We're more disgusted by those we don't know, says study

Technically Incorrect: Researchers analyzing smell -- and how it inspires our reactions -- suggest that familiarity doesn't breed as much disgust as foreignness.

Technically Incorrect offers a slightly twisted take on the tech that's taken over our lives.


We're more disgusted by those we see as outsiders, apparently.

Disney-Pixar/YouTube screenshot by Chris Matyszczyk/CNET

The advent of Donald Trump, the politician, has created an atmosphere of greater openness about disgust.

It was he, after all, who described Hillary Clinton's bathroom break during a debate as, well, "disgusting."

Are there, though, gradations of disgust? Are there criteria inside us that make us find one person more disgusting than another?

Helpfully, researchers at Sussex and St. Andrew's universities in the UK delved into this issue. They wondered, you see, whether one person's smell could disgust us more than another's -- and, most importantly, why?

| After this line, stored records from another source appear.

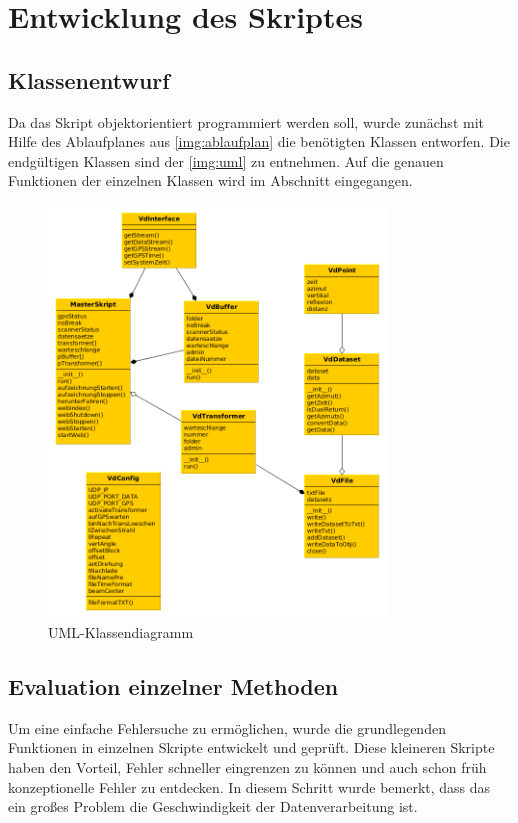 \documentclass[a4paper,12pt,bibliography=totoc, listof=totoc,titlepage,pointlessnumbers]{scrreprt}
\begin{document}
\chapter{Entwicklung des Skriptes}
\label{c:skript}

\section{Klassenentwurf}
Da das Skript objektorientiert programmiert werden soll, wurde zunächst mit Hilfe des Ablaufplanes aus \autoref{img:ablaufplan} die benötigten Klassen entworfen. Die endgültigen Klassen sind der \autoref{img:uml} zu entnehmen. Auf die genauen Funktionen der einzelnen Klassen wird im Abschnitt  eingegangen.

\begin{figure}[ht!]
 \centering
 \includegraphics[width=0.8\textwidth]{./img/UML.png}
 \caption{UML-Klassendiagramm}
 \label{img:uml}
\end{figure}

\section{Evaluation einzelner Methoden}
Um eine einfache Fehlersuche zu ermöglichen, wurde die grundlegenden Funktionen in einzelnen Skripte entwickelt und geprüft. Diese kleineren Skripte haben den Vorteil, Fehler schneller eingrenzen zu können und auch schon früh konzeptionelle Fehler zu entdecken. In diesem Schritt wurde bemerkt, dass das ein großes Problem die Geschwindigkeit der Datenverarbeitung ist. 
\end{document}
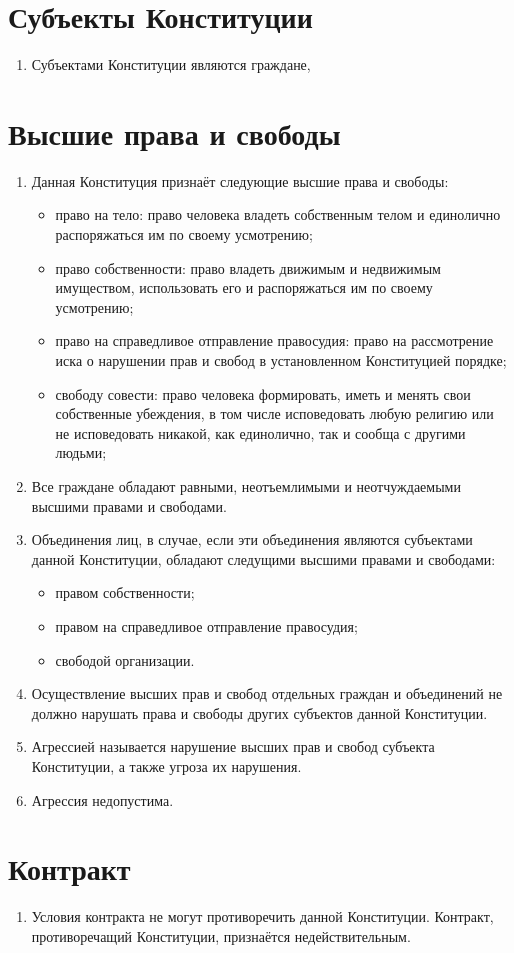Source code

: 
\section{Субъекты Конституции} %
\begin{enumerate}
    \item Субъектами Конституции являются граждане, 
\end{enumerate}
\section{Высшие права и свободы}
\begin{enumerate}
    \item Данная Конституция признаёт следующие высшие права и свободы:
    \begin{itemize}
        \item право на тело: право человека владеть собственным телом и единолично распоряжаться им по своему усмотрению;
        \item право собственности: право владеть движимым и недвижимым имуществом, использовать его и распоряжаться им по своему усмотрению;
        \item право на справедливое отправление правосудия: право на рассмотрение иска о нарушении прав и свобод в установленном Конституцией порядке;
        \item свободу совести: право человека формировать, иметь и менять свои собственные убеждения, в том числе исповедовать любую религию или не исповедовать никакой, как единолично, так и сообща с другими людьми;
    \end{itemize}
    \item Все граждане обладают равными, неотъемлимыми и неотчуждаемыми высшими правами и свободами.
    \item Объединения лиц, в случае, если эти объединения являются субъектами данной Конституции, обладают следущими высшими правами и свободами:
    \begin{itemize}
        \item правом собственности;
        \item правом на справедливое отправление правосудия;
        \item свободой организации.
    \end{itemize}
    \item Осуществление высших прав и свобод отдельных граждан и объединений не должно нарушать права и свободы других субъектов данной Конституции.
    \item Агрессией называется нарушение высших прав и свобод субъекта Конституции, а также угроза их нарушения.
    
    \item Агрессия недопустима.
    
\end{enumerate}
\section{Контракт}
\begin{enumerate}
    
    
    
    
    \item Условия контракта не могут противоречить данной Конституции. Контракт, противоречащий Конституции, признаётся недействительным.
\end{enumerate}
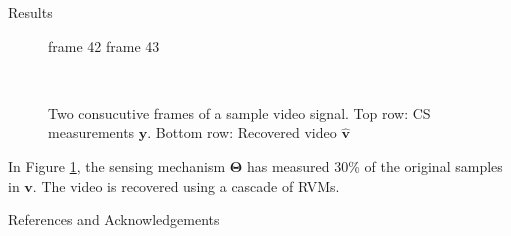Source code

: \documentclass[final]{beamer}
\begin{document}
\begin{frame}{}
\begin{textblock}{19.5}
\begin{block}{Results}
\begin{figure}
\begin{minipage}{0.8\linewidth}
\scriptsize\hphantom{.}\hspace{2.5cm} frame 42 \hspace{3cm} frame 43
\end{minipage}\\
\begin{minipage}{0.95\linewidth}
\caption{Two consucutive frames of a sample video signal.
  Top row: CS measurements $\bm y$. 
  Bottom row: Recovered video $\bm{\hat v}$}
\label{fig}
\end{minipage}
\end{figure}
In Figure \ref{fig}, the sensing mechanism $\bm\Theta$ has measured 30\% of the original samples in $\bm v$. 
The video is recovered using a cascade of RVMs. %


\end{block}
\begin{block}{References and Acknowledgements}
\begin{minipage}{.9\linewidth}
     {     \printbibliography   %
     } 
\end{minipage}
\vspace{2ex}
\end{block}

\end{textblock}

\end{frame}
\end{document}
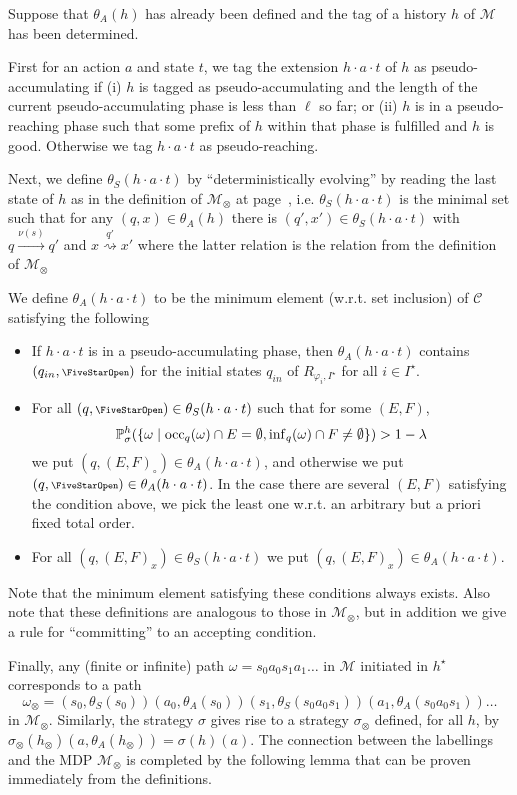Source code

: \documentclass[a4paper,UKenglish]{lipics}
\newcommand{\symbopen}{\text{\scriptsize\FiveStarOpen}}
\newcommand{\tran}[1]{\stackrel{#1}{\rightarrow}}
\newcommand{\mdp}{\mathcal{M}}
\renewcommand{\Pr}[3][]{\ifblank{#1}{\mathbb{P}_{#2}}{\mathbb{P}^{#1}_{#2}}(#3)}
\newcommand{\rabin}{R}
\newcommand{\fix}[1]{{#1^\star}}
\newcommand{\fixI}{\fix{I}}
\newcommand{\fixh}{\fix{h}}
\newcommand{\thetas}{\theta_S}
\newcommand{\thetaa}{\theta_A}
\newcommand{\occu}{\mathrm{occ}}
\newcommand{\infi}{\mathrm{inf}}
\begin{document}
Suppose that $\thetaa(h)$ has already been defined and the tag of a history $h$ of $\mdp$ has been determined. 

First for an action $a$ and state $t$, we tag the extension $h\cdot a \cdot t$ of $h$ as pseudo-accumulating if (i)
$h$ is tagged as pseudo-accumulating and the length of the current pseudo-accumulating phase is less than $\ell$ so far; or (ii)
$h$ is in a pseudo-reaching phase such that some prefix of $h$ within that phase is fulfilled
and $h$ is good.
Otherwise we tag $h\cdot a\cdot t$ as pseudo-reaching.

Next, we define $\thetas(h\cdot a\cdot t)$ by ``deterministically evolving'' by reading the last state of $h$ as in the definition of $\mdp_\otimes$ at page~\pageref{page:det-evolv}, i.e. $\thetas(h\cdot a\cdot t)$ is the minimal set such that for any $(q,x) \in \thetaa(h)$ there is $(q',x') \in \thetas(h\cdot a\cdot t)$ with $q \tran{\nu(s)} q'$ and $x \stackrel{q'}{\rightsquigarrow} x'$ where the latter relation is the relation from the definition of $\mdp_\otimes$

We define $\thetaa(h\cdot a\cdot t)$ to be the minimum element (w.r.t. set inclusion) of $\mathcal{C}$ satisfying the following
\begin{itemize}
	\item If $h\cdot a\cdot t$ is in a pseudo-accumulating phase, then $\thetaa(h\cdot a\cdot t)$ contains $(q_{in},\symbopen)$ for the initial states $q_{in}$ of $\rabin_{\varphi_i,\fixI}$ for all $i\in \fixI$.
	\item For all $(q,\symbopen)\in \thetas(h\cdot a\cdot t)$ such that for some $(E,F)$,
$$
		\Pr[h]{\sigma}{\{\omega \mid \occu_{q}(\omega)\cap E = \emptyset, \infi_{q}(\omega) \cap F \neq \emptyset \}} > 1-\lambda
		$$
		we put $(q,(E,F)_\circ)\in \thetaa(h\cdot a\cdot t)$, and otherwise we put $(q,\symbopen)\in \thetaa(h\cdot a\cdot t)$. In the case there are several $(E,F)$
		satisfying the condition above, we pick the least one w.r.t. an arbitrary but a priori fixed total order.
	\item For all $(q,(E,F)_x)\in \thetas(h\cdot a\cdot t)$ we put $(q,(E,F)_x)\in \thetaa(h\cdot a\cdot t)$.
\end{itemize}
Note that the minimum element satisfying these conditions always exists. Also note that these definitions are analogous to those in $\mdp_\otimes$, but in addition we give a rule for ``committing'' to an accepting condition.

Finally, any (finite or infinite) path $\omega = s_0a_0s_1a_1\ldots$ in $\mdp$ initiated in $\fixh$ corresponds to a path
$$\omega_\otimes=(s_0,\thetas(s_0))(a_0,\thetaa(s_0))(s_1,\thetas(s_0a_0s_1))(a_1,\thetaa(s_0a_0s_1))\ldots$$
in $\mdp_\otimes$. Similarly, the strategy $\sigma$ gives rise to a strategy $\sigma_\otimes$ defined, for all $h$, by
$\sigma_\otimes(h_\otimes)(a,\thetaa(h_\otimes)) = \sigma(h)(a)$.
The connection between the labellings and the MDP $\mdp_\otimes$ is completed by the following lemma that can be proven immediately from the definitions.
\end{document}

Their conclusions are reassuringly bracing.

They headlined their work "Core Disgust is Attenuated by Ingroup Relations." Yes, it seems that we can tolerate the smell of those whom we consider inside our group a little more than those whom we regard as foreigners.

These researchers conducted two experiments. They weren't for the faint of nose.

In the first, they asked 45 participants to smell sweaty T-shirts belonging to others.

The T-shirts were emblazoned with the logo of another university. Each had an identifier -- revealing either the personal identity of the owner (who happened to be a fellow student), their student identity or their university affiliation (which wasn't that of the participants).

In the second experiment, 90 fortunate subjects were asked to smell stinky T-shirts purporting to be from either their own university or a rival university. Some T-shirts bore no logo at all.

The results of both experiments suggest that when the smellers personally identified with the T-shirt owner in some way, they went to wash their hands and pump soap with less urgency than when the T-shirt owner was regarded as "not one of us."

"The analysis points to both the importance of social group boundaries in moderating the experience of 'core' physical disgust, and also the importance of disgust in the analysis of basic group processes, including the ability of group members to cohere and work together," said the researchers in their report.

They posit that it's an important reason why humans can tolerate changing their babies' diapers.

"These findings suggest that disgust isn't just a matter of sensory information -- what we see and touch and smell -- but of our social relationship to the source," researcher Anne Templeton told the Times Higher Education Supplement (THES).

As with all studies, you hope there's a soupcon of, well, hope. This was offered to the THES by Professor Stephen Reicher, who led the study.

"The reduction of physical disgust is a basic mechanism which is necessary for groups to come together, to cohere successfully and to work together effectively," he said.

So should members of Congress immediately smell the sweaty clothing of newcomers, regardless of party, in order to work with them better?

Should there, in fact, be mass compulsory sniffing before all important meetings, in order to get the disgust out of the way?

How wonderful it would be if presidential debates started that way too.